▶ Records to use

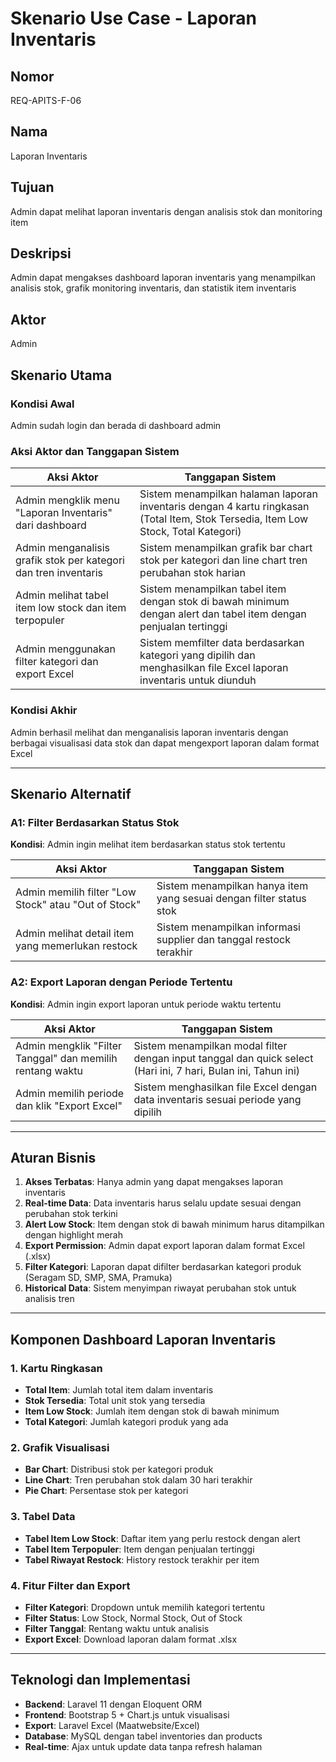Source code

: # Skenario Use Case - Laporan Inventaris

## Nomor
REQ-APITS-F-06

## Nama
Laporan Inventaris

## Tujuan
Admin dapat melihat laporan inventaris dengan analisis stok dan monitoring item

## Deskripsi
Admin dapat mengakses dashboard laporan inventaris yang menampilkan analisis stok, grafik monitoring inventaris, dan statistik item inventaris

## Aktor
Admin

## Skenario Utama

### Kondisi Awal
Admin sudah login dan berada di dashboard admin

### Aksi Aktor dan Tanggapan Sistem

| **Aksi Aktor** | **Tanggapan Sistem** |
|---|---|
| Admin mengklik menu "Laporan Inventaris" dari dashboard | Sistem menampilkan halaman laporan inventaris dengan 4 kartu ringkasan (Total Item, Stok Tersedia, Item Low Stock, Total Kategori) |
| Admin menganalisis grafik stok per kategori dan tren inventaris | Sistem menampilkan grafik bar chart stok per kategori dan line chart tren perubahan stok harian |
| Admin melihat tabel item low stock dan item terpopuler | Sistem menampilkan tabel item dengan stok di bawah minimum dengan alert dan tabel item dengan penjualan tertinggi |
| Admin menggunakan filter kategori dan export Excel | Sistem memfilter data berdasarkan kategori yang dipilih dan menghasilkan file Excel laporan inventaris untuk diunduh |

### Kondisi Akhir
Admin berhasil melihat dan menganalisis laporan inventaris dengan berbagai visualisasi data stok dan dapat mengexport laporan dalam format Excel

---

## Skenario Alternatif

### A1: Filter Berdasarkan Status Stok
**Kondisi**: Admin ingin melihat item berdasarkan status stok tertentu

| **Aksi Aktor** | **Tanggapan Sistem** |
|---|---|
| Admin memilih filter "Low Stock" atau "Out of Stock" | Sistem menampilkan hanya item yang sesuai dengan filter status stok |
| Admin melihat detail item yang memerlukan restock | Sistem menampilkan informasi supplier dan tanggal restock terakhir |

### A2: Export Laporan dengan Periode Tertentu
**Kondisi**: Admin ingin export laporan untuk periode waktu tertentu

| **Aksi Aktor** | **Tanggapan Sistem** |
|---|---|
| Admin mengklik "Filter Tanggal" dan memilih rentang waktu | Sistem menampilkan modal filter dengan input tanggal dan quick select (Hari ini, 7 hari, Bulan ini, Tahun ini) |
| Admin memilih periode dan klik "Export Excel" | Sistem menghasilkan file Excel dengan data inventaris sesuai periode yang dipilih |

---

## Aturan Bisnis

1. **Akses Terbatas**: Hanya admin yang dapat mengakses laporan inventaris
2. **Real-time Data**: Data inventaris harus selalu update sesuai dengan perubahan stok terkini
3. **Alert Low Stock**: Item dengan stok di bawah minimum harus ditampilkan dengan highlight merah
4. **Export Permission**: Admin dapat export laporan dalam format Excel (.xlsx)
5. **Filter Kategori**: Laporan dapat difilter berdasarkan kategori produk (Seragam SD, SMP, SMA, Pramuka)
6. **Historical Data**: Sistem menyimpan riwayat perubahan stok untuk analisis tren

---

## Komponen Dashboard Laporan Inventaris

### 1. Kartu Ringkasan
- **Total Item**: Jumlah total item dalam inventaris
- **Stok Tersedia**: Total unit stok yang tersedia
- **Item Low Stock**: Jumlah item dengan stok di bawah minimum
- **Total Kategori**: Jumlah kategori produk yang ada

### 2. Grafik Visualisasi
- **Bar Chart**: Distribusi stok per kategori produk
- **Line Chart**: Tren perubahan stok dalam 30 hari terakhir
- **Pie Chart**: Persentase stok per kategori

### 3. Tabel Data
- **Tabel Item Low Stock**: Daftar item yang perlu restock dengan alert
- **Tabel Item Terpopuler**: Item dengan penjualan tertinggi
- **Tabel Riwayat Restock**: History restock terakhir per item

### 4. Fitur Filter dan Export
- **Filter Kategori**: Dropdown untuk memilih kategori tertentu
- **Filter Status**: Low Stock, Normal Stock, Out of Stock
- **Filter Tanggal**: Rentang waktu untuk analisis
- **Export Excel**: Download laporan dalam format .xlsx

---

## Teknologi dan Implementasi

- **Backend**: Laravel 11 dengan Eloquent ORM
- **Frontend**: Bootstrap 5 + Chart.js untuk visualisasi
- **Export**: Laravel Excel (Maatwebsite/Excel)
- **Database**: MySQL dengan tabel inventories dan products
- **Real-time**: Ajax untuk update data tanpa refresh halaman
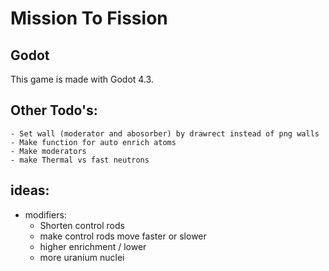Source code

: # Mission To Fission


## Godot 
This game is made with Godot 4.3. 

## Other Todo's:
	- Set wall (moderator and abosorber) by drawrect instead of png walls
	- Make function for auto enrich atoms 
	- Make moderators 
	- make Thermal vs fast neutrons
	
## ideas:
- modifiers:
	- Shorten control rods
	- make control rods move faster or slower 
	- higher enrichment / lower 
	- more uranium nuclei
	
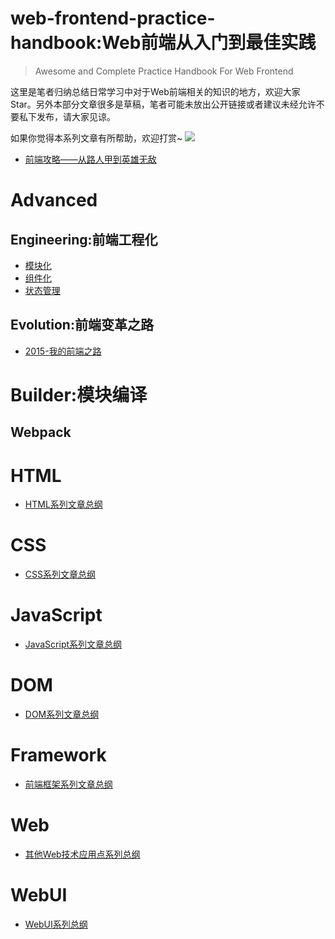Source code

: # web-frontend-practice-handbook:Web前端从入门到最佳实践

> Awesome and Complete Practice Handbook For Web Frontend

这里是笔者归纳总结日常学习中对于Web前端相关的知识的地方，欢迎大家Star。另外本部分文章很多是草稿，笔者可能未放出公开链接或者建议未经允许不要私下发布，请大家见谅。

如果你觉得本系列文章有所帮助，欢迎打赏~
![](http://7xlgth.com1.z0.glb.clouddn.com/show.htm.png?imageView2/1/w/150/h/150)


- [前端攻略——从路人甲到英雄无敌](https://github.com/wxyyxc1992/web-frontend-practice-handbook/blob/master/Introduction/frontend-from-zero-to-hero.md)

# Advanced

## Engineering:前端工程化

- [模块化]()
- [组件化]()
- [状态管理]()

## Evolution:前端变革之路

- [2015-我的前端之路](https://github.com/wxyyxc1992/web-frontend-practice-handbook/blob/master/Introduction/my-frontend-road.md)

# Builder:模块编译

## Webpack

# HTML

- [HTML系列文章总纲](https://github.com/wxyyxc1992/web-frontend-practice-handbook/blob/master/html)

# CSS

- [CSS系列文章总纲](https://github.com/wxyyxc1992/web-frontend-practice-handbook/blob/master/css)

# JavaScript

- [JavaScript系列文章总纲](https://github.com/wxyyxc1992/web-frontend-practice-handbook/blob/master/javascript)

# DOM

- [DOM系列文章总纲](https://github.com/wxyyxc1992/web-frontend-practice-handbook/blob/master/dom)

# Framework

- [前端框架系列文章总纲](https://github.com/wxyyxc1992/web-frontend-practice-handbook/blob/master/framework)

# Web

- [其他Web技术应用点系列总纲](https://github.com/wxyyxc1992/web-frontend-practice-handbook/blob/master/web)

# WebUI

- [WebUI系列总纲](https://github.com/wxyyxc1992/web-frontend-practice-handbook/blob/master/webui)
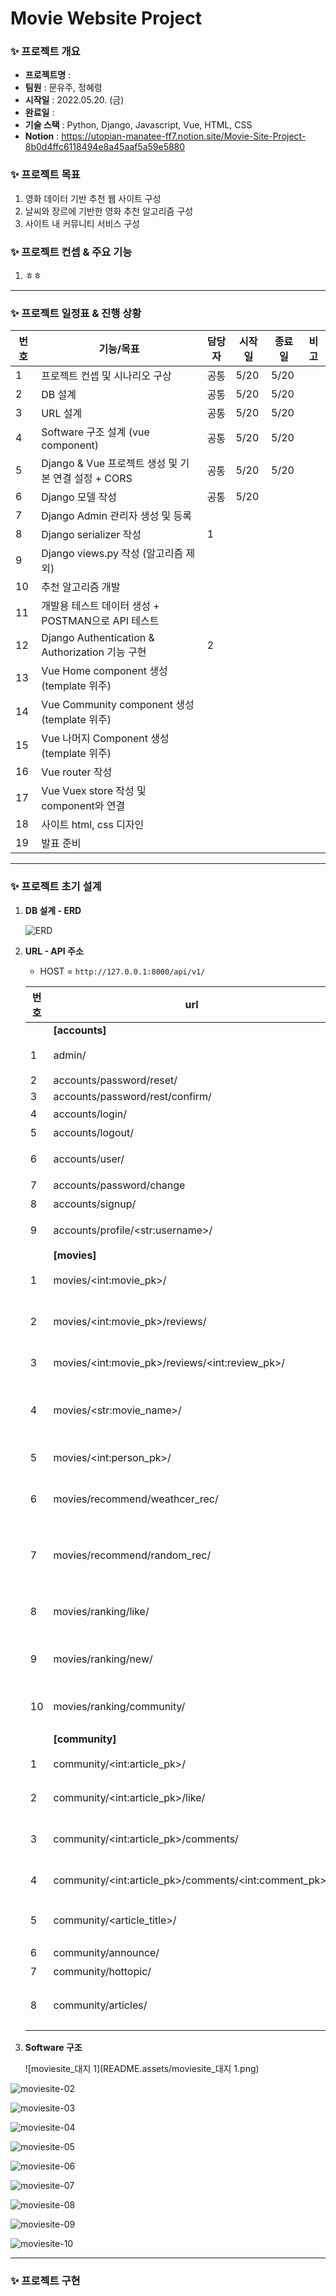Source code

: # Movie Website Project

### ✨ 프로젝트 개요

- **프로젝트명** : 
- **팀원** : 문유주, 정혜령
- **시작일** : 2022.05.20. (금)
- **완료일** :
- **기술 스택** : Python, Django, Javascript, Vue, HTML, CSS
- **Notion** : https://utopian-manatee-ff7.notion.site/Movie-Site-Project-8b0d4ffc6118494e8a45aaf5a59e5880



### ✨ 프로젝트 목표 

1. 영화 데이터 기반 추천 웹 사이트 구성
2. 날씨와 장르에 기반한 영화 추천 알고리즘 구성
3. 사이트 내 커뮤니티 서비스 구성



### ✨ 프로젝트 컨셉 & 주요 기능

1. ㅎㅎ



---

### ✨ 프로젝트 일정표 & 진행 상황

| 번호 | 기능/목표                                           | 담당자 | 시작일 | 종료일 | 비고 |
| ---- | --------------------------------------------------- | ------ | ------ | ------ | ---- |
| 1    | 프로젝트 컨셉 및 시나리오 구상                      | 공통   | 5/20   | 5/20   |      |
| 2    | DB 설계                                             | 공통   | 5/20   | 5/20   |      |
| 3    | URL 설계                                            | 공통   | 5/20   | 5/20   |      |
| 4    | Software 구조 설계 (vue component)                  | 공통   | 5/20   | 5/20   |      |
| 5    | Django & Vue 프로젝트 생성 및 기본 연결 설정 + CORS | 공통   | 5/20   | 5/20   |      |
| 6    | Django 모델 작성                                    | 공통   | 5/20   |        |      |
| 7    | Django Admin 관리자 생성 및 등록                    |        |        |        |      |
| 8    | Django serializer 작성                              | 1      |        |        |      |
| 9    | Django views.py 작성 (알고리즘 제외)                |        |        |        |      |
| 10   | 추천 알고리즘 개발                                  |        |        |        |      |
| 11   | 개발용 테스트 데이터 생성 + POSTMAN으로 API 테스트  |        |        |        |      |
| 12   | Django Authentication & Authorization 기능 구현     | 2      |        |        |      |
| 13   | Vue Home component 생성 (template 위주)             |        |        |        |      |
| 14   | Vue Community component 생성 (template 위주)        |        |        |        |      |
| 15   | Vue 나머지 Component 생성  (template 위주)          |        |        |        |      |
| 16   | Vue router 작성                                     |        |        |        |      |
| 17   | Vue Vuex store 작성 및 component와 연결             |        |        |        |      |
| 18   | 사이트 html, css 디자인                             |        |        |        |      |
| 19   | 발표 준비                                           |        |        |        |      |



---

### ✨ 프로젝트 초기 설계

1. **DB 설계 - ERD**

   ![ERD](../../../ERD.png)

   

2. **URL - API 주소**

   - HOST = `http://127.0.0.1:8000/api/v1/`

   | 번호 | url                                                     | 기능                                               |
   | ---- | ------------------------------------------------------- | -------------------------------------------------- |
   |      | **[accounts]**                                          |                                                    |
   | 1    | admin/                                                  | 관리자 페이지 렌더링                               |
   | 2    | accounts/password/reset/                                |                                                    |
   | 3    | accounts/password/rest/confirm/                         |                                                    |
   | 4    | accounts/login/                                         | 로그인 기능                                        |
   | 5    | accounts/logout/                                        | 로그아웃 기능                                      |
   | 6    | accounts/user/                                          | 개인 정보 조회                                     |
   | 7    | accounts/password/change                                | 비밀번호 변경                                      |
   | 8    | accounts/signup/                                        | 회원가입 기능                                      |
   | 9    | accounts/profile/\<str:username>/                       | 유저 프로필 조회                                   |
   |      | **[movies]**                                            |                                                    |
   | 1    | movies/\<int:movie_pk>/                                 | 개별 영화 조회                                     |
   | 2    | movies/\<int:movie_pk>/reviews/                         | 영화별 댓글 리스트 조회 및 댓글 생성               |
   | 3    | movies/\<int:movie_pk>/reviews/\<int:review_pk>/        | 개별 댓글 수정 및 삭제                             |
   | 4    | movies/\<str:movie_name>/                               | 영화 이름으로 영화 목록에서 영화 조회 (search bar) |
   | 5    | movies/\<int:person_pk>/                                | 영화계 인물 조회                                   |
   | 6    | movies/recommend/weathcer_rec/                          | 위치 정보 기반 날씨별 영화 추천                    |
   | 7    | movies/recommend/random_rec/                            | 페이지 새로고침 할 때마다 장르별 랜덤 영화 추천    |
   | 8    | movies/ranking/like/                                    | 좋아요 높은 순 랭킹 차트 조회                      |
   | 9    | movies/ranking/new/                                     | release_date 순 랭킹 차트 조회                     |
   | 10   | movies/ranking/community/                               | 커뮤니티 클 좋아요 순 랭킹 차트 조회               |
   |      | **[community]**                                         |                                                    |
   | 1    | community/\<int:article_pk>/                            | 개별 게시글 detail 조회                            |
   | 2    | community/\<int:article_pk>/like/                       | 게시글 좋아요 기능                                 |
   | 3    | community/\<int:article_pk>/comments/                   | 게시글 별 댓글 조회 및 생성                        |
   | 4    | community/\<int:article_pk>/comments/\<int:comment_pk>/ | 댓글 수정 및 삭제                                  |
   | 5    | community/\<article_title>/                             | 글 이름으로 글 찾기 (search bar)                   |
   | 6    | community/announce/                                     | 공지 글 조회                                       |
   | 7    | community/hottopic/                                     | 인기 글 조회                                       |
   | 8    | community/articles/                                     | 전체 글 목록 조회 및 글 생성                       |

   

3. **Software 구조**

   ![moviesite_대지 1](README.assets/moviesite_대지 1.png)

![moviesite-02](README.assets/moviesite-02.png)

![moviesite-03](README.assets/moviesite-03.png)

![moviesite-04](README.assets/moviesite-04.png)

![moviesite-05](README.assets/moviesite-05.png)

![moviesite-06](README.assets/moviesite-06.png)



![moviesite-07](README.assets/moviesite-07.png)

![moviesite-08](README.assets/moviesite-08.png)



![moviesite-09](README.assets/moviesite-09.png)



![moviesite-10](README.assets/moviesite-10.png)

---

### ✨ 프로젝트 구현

▶ Task description
Return exactly, and only, the lines above starting at the line that contains "- [HTML系列文章总纲]" and ending at the line that contains "# Framework".

▶ Answer for this exercise
- [HTML系列文章总纲](https://github.com/wxyyxc1992/web-frontend-practice-handbook/blob/master/html)

# CSS

- [CSS系列文章总纲](https://github.com/wxyyxc1992/web-frontend-practice-handbook/blob/master/css)

# JavaScript

- [JavaScript系列文章总纲](https://github.com/wxyyxc1992/web-frontend-practice-handbook/blob/master/javascript)

# DOM

- [DOM系列文章总纲](https://github.com/wxyyxc1992/web-frontend-practice-handbook/blob/master/dom)

# Framework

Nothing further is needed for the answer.